4. Accidents and mistakes happen. The most likely time for them is after any type of service on any type of equipment as some sort of change has just been made. If you aren't doing the service frequently (rather once a year if it is just your own gear), how proficient are you at it? Does not that lack of proficiency increase the risk of a mistake? Think about it. As a soon to be DiveCon, I worry more about the diver that certified say, a year ago or more and hasn't gotten wet since their open water training than the diver that certified last week. We can't MAKE a diver take a refresher course. We can just recommend it. I am sure that many experienced divers have run into this situation. I test my gear before I go into the water by the book. If one piece fails, I have redundancy even in my recreational gear for my critical pieces and the training to use it. Mistakes by a maintenance person are a statisical fact. They will happen. I just ask that the person makes it right when they do.

If you are skilled enough to do your own work, I applaud you! But, for the rest of us that happen to have a good LDS and maintenance section, I would recommend that they stick with the professionals and use the time to dive!:)
 
you will quickly see just how simple these things really are.

Quite seriously, all the hype about "complex" is a load of BS.

Finding a scrap reg you can disassemble shouldn't be too hard, and if you still feel, after having done so, that this is "hard" or "complicated", then I agree - you should have someone do it for you.

Frankly, its harder to change the oil in a car than to rebuild most regs.
 
Genesis,
I have Vance Harlow's book and agree that it looks pretty simple - but what has me concerned is - am I setting the 2nd stage cracking pressure correctly? Is it too sensitive? Or not? If I don't have an inline adjuster - can I still do it correctly vs. a shop that has all the fancy gauges, tools, etc? Can I still do an adequate job with a homemade manometer or by using the bathroom sink trick for cracking pressure?
 
It just takes longer.

A magnehelic gauge is just a water column pressure gauge.
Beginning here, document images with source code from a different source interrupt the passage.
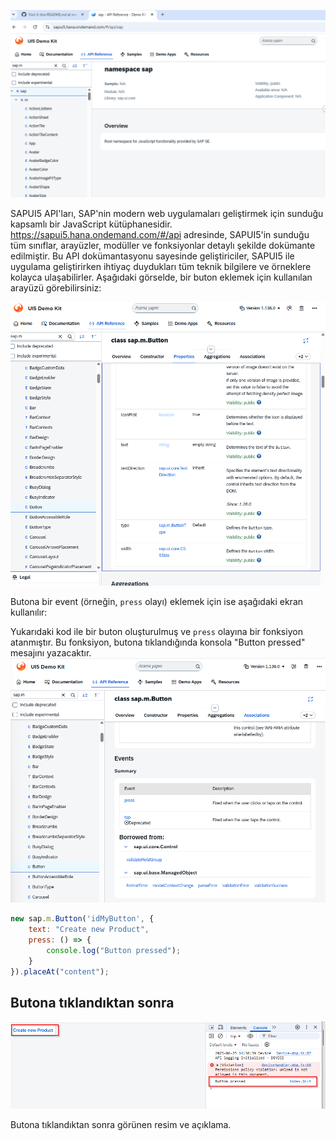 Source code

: ![SAP UI5 API Görüntüleme Ekranı](./Image/1.3/1.Sap_ui5_sap.m.png)

SAPUI5 API'ları, SAP'nin modern web uygulamaları geliştirmek için sunduğu kapsamlı bir JavaScript kütüphanesidir. https://sapui5.hana.ondemand.com/#/api adresinde, SAPUI5'in sunduğu tüm sınıflar, arayüzler, modüller ve fonksiyonlar detaylı şekilde dokümante edilmiştir. Bu API dokümantasyonu sayesinde geliştiriciler, SAPUI5 ile uygulama geliştirirken ihtiyaç duydukları tüm teknik bilgilere ve örneklere kolayca ulaşabilirler.
Aşağıdaki görselde, bir buton eklemek için kullanılan arayüzü görebilirsiniz:

![Button Ekleme Ekranı](./Image/1.3/2.add_properties_text.png)

Butona bir event (örneğin, `press` olayı) eklemek için ise aşağıdaki ekran kullanılır:

Yukarıdaki kod ile bir buton oluşturulmuş ve `press` olayına bir fonksiyon atanmıştır. Bu fonksiyon, butona tıklandığında konsola "Button pressed" mesajını yazacaktır.
![Event Ekleme Ekranı](./Image/1.3/3.event_ekleme_press.png)

```javascript
new sap.m.Button('idMyButton', {
    text: "Create new Product",
    press: () => {
        console.log("Button pressed");
    }
}).placeAt("content");
```


## Butona tıklandıktan sonra 

![Button Clicked Görseli](./Image/1.3/5.Button_Clicked.png)

Butona tıklandıktan sonra görünen resim ve açıklama.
Water column is water column.

The inline tool just makes it FASTER (you don't have to depress and adjust, then repress and check, etc.) Besides, they aren't THAT expensive, and are pretty much universal.
 
True, I have seen them for around $70.

From what I read, I needed a few simple tools such as a spanner wrench (Apek's), cover tool, snap ring pliers, IP gauge, torque wrench, few open end wrenches, crows feet wrenches, hex wrenches, 1st stage holder, Christo Lube, etc.
 
Cover wrenches and spanners may be unique to a given line, and you want them because otherwise you'll damage things getting them apart.

The only real "required" special tool beyond that which the manufacturer sticks you with is an IP gauge, which is essential. You should own one anyway, even if you don't do your own rebuilds, as its a good "fast check" for the health of your 1st stage - if it will hold IP reliably, its probably all right, and if not, you really need to fix it one way or another.